В этот вечер трактир ярко освещен каганцами, свечами, лампадами из цветного стекла — электричества не хватало. Со стихами выступит знаменитый поэт. Он уже за столиком. С загадочными древними глазами мемфисского фараона. В глухом пасторском сюртуке. Темно-медная бородка клином, как рубила первобытных каменотесов. Это он бросил некогда клич, взволновавший волков романтики: «Где вы, грядущие гунны?». И он же теперь гневно хлестнул инвективой романтиков, с тоской глядящих в былое — «как в некий край обетованный».

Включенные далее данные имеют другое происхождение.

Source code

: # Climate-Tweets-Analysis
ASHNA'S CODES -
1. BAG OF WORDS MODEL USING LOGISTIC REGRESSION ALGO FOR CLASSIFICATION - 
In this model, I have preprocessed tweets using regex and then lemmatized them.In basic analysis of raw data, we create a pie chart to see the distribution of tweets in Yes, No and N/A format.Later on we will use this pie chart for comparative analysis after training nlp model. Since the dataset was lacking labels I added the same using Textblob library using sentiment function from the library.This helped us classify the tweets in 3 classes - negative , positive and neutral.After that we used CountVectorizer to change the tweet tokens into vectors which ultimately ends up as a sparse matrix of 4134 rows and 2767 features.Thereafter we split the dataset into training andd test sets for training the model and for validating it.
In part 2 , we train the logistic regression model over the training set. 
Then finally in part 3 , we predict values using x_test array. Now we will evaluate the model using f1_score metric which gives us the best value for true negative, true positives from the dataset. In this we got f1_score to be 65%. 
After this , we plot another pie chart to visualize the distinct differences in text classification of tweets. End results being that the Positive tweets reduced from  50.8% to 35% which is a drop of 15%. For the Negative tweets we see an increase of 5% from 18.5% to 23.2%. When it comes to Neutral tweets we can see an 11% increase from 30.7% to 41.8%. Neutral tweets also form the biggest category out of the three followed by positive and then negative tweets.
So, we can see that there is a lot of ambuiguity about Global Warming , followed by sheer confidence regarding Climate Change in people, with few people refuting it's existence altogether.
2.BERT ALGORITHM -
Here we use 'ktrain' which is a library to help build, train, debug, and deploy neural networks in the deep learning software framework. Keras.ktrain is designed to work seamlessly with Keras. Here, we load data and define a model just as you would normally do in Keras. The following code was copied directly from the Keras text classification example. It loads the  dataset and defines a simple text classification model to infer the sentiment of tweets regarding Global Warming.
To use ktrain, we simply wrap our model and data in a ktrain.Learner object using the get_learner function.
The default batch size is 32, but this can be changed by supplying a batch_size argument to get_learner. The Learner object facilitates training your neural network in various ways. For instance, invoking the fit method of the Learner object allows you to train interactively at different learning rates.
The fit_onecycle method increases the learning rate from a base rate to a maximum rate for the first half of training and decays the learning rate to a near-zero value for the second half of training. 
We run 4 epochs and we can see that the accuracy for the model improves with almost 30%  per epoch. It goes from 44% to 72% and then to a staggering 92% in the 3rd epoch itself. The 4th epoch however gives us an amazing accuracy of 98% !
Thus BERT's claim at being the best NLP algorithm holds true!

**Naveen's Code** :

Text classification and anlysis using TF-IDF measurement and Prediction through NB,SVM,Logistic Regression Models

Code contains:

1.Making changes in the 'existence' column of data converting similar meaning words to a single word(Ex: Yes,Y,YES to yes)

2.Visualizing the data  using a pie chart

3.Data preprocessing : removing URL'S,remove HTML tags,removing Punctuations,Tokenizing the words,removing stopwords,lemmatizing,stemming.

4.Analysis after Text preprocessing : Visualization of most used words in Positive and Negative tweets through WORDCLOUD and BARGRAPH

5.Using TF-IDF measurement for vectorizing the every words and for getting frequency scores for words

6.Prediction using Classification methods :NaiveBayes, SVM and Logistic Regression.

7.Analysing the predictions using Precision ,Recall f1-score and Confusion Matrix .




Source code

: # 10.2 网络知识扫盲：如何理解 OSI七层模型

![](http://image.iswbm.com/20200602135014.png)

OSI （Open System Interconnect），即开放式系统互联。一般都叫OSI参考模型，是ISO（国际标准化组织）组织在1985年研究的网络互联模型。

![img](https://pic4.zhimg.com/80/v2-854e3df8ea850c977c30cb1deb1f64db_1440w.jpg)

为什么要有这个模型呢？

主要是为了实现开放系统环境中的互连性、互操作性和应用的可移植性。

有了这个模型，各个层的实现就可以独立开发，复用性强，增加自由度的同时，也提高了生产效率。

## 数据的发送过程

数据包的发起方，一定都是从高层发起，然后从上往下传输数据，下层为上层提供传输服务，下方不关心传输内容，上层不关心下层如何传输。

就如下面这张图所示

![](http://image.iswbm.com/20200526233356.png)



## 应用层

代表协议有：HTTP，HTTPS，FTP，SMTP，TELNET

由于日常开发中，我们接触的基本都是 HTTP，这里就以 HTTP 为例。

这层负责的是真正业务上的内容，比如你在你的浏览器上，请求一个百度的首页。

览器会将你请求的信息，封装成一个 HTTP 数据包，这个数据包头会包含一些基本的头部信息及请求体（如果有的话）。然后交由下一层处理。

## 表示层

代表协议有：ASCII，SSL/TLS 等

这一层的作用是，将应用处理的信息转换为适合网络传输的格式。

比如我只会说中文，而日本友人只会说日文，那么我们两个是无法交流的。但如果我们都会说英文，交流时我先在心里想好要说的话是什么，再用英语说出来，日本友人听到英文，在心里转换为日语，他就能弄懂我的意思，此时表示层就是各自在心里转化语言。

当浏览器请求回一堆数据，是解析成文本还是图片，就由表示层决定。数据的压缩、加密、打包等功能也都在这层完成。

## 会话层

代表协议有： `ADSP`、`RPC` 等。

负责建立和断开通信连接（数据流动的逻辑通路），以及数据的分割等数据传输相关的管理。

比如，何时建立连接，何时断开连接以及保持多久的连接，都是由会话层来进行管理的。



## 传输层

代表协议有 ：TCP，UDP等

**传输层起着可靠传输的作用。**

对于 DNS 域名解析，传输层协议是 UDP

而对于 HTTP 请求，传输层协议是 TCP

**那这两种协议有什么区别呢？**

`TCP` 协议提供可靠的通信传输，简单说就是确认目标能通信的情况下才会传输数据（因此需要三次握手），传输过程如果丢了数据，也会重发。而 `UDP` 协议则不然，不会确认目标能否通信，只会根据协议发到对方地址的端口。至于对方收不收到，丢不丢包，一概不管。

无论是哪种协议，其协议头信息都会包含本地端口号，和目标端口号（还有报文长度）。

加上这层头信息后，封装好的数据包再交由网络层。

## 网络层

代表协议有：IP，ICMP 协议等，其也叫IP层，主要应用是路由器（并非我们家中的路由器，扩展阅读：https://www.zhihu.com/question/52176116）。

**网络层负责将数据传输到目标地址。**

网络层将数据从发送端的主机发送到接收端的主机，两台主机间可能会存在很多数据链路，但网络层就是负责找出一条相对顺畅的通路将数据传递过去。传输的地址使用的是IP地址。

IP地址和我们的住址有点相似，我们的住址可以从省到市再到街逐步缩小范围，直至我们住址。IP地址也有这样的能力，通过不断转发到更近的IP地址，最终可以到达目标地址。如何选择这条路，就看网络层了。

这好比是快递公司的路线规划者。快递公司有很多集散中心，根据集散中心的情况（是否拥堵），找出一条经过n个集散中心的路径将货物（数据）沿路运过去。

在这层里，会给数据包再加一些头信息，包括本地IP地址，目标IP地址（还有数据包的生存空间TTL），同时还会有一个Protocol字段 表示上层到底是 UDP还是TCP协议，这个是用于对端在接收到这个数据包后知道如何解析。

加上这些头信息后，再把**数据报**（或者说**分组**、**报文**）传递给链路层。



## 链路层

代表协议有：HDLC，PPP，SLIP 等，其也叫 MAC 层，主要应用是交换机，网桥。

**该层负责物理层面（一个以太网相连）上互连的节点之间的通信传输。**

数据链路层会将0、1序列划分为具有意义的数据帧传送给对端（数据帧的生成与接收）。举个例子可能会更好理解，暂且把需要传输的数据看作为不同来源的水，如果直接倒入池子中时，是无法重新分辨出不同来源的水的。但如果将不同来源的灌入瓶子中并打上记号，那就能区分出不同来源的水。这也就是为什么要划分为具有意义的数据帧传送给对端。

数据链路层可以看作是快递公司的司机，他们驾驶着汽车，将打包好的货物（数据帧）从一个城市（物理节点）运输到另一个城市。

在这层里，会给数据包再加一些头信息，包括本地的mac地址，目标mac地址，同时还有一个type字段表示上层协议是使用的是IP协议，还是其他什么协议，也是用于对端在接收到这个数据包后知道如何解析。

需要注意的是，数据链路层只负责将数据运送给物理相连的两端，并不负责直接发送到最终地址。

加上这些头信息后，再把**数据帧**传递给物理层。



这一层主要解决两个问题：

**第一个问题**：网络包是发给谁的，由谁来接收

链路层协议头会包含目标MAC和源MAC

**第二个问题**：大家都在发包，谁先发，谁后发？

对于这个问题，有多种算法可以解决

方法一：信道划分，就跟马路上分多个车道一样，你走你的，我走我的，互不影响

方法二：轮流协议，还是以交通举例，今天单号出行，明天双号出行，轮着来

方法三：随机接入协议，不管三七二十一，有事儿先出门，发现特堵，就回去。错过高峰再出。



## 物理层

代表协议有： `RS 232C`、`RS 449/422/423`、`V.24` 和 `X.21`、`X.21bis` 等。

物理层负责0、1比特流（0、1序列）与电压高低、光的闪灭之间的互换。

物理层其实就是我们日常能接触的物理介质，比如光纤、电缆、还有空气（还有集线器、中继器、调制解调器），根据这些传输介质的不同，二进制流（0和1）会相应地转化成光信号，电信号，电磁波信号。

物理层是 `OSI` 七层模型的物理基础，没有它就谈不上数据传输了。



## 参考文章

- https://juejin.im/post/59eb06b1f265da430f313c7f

Смычками ударили шепчущиеся скрипачи. На размалеванный помост выскочила молоденькая балерина, сделала реверанс и забросала трактир десятком голых ног.

Между столиков порхала Маша, служанка, недавно приехавшая из провинции к тетке, хозяйке трактира, бывшей балерине.

Капитан давно приметил — служанка как будто чего-то ждет, к чему-то прислушивается. Все столичные люди казались Маше необыкновенными, даже дворники с особым шиком держали метлу. Она терзалась своим ничтожеством. Ее волновали выстрелы, отряды матросов, флаги на ветру, стихи яростных символистов, мэтров тогдашней поэзии.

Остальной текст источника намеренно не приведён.